What Modern Healthcare found

For the analysis, Modern Healthcare worked with consulting firm Sullivan, Cotter and Associates to review the latest star ratings. Sullivan Cotter used its own methodology to identify major teaching and specialty hospitals, Modern Healthcare reports.

The analysis found that specialty hospitals were more likely to receive five and four stars under CMS' new ratings system than major teaching hospitals. Of the 74 specialty hospitals that received a star rating in December 2017, 61% received five stars and 22% received four stars. By contrast, of the 172 major teaching hospitals that received a star rating in December 2017, 9% received five starts and 15% received four stars.

Further, the analysis showed that specialty hospitals reported an average of 27.2 of the 57 measures, while major teaching hospitals reported an average of 51.37. According to the analysis, specialty hospitals were less likely to report data on mortality than the 172 major teaching hospitals, which reported all measures needed to meet the patient experience, readmissions, mortality, and safety categories.

Jeff Softcheck, principal at Sullivan Cotter, noted that the specialty hospitals report fewer measures because their patients do not present with relevant conditions.

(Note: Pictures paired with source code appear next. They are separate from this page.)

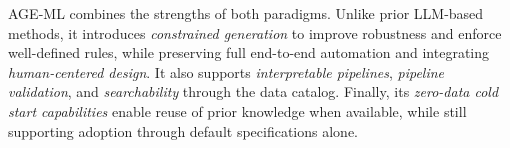 \documentclass[runningheads]{llncs}
\newcommand{\ourapproach}[0]{\textsc{AGE-ML}}
\begin{document}
\ourapproach{} combines the strengths of both paradigms.
%
Unlike prior \ac{LLM}-based methods,
it introduces \emph{constrained generation} to improve robustness and enforce well-defined rules,
while preserving full end-to-end automation and integrating \emph{human-centered design}.
%
It also supports \emph{interpretable pipelines},
\emph{pipeline validation},
and \emph{searchability} through the data catalog.
%
Finally, its \emph{zero-data cold start capabilities} enable reuse of prior knowledge when available,
while still supporting adoption through default specifications alone.



\end{document}
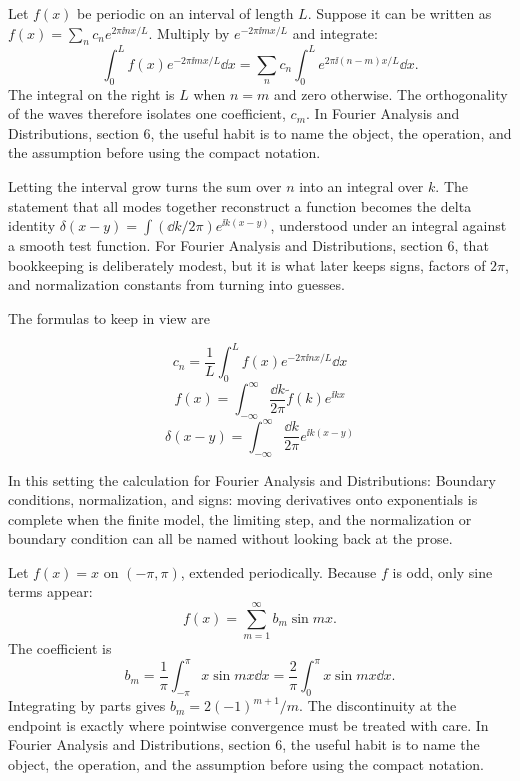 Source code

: Let \(f(x)\) be periodic on an interval of length \(L\).  Suppose it can be written as \(f(x)=\sum_n c_ne^{2\pi\ii nx/L}\).  Multiply by \(e^{-2\pi\ii mx/L}\) and integrate:
\[
  \int_0^L f(x)e^{-2\pi\ii mx/L}\dd x
  =
  \sum_n c_n\int_0^L e^{2\pi\ii(n-m)x/L}\dd x.
\]
The integral on the right is \(L\) when \(n=m\) and zero otherwise.  The orthogonality of the waves therefore isolates one coefficient, \(c_m\).  In Fourier Analysis and Distributions, section 6, the useful habit is to name the object, the operation, and the assumption before using the compact notation.

Letting the interval grow turns the sum over \(n\) into an integral over \(k\).  The statement that all modes together reconstruct a function becomes the delta identity \(\delta(x-y)=\int(\dd k/2\pi)e^{\ii k(x-y)}\), understood under an integral against a smooth test function.  For Fourier Analysis and Distributions, section 6, that bookkeeping is deliberately modest, but it is what later keeps signs, factors of \(2\pi\), and normalization constants from turning into guesses.

The formulas to keep in view are

\[
  c_n=\frac1L\int_0^L f(x)e^{-2\pi\ii nx/L}\dd x
\]
\[
  f(x)=\int_{-\infty}^{\infty}\frac{\dd k}{2\pi}\tilde f(k)e^{\ii kx}
\]
\[
  \delta(x-y)=\int_{-\infty}^{\infty}\frac{\dd k}{2\pi}e^{\ii k(x-y)}
\]

In this setting the calculation for Fourier Analysis and Distributions: Boundary conditions, normalization, and signs: moving derivatives onto exponentials is complete when the finite model, the limiting step, and the normalization or boundary condition can all be named without looking back at the prose.




\begin{example}
Let \(f(x)=x\) on \((-\pi,\pi)\), extended periodically.  Because \(f\) is odd, only sine terms appear:
\[
  f(x)=\sum_{m=1}^\infty b_m\sin mx.
\]
The coefficient is
\[
  b_m=\frac1\pi\int_{-\pi}^\pi x\sin mx\dd x
  =\frac2\pi\int_0^\pi x\sin mx\dd x.
\]
Integrating by parts gives \(b_m=2(-1)^{m+1}/m\).  The discontinuity at the endpoint is exactly where pointwise convergence must be treated with care.  In Fourier Analysis and Distributions, section 6, the useful habit is to name the object, the operation, and the assumption before using the compact notation.
\end{example}



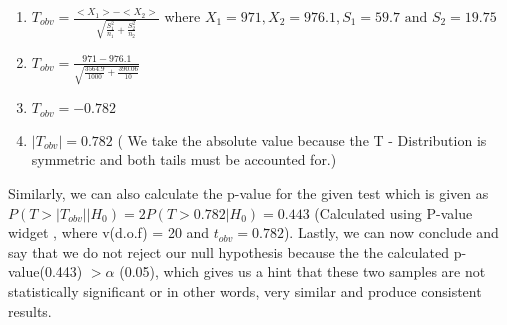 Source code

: \begin{enumerate}
    \item $T_{obv} = \frac{<X_1> - <X_2>}{\sqrt{\frac{S_1^2}{n_1} + \frac{S_2^2}{n_2}}}$ where $X_1 = 971, X_2 = 976.1, S_1 = 59.7 \text{ and } S_2 = 19.75$ 
    \item $T_{obv} = \frac{971 - 976.1}{\sqrt{\frac{3564.9}{1000} + \frac{390.06}{10}}}$
    \item $T_{obv} = - 0.782$
    \item $|T_{obv}| = 0.782$ ( We take the absolute value because the T - Distribution is symmetric and both tails must be accounted for.)
\end{enumerate}
Similarly, we can also calculate the p-value for the given test which is given as $P(T > |T_{obv}| | H_0) = 2P(T > 0.782 | H_0) = 0.443 $ (Calculated using P-value widget \cite{wolfram-pvalue}, where v(d.o.f) = 20 and $t_{obv} = 0.782$). Lastly, we can now conclude and say that we do not reject our null hypothesis because the the calculated p-value(0.443)  $> \alpha$ (0.05), which gives us a hint that these two samples are not statistically significant or in other words, very similar and produce consistent results. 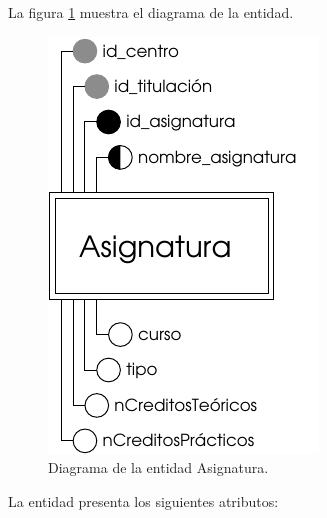 \begin{description}
   \item[Diagrama] La figura \ref{diagramaAsignatura} muestra el diagrama de la entidad.
   \item \begin{figure}[!ht]
            \begin{center}
            \includegraphics[]{07.Modelo_Entidad-Interrelacion/7.2.Analisis_Entidades/diagramas/asignatura.pdf}
            \caption{Diagrama de la entidad Asignatura.}
            \label{diagramaAsignatura}
            \end{center}
         \end{figure}

   \item[Descripción de los atributos] La entidad presenta los siguientes
   atributos:


\end{description}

For example, it would be unusual for a specialty hospital to provide care for congestive heart failure or stroke patients.

Softcheck further explained that CMS' methodology is set up in a way that means hospitals that perform below average on any of the four high-weight measures have to perform above average on the three remaining measures to receive at least four stars.

According to the analysis, just over half of major teaching hospitals that received four or five stars performed below average on readmissions. To recoup, most performed above average on mortality, patient experience, and safety.

Discussion

CMS has defended its methodology, which was updated December 2017. A spokesperson said the methodology "is not designed to advantage or disadvantage any type of hospitals."

But AHA has suggested that CMS perform better risk adjustment so that hospitals are compared to others with similar patient populations and service offerings.

Other experts have said CMS should measure and publish ratings based on performance on specific conditions. David Nerenz, the director of the Center for Health Policy and Health Services Research at the Henry Ford Health System, said the star ratings don't show whether a hospital is a good choice for a certain procedure because it combines all "these measures that aren't correlated with each other—that is the fundamental problem" (Castellucci, Modern Healthcare, 3/14; Zimmerman, Becker's Hospital Review, 12/22).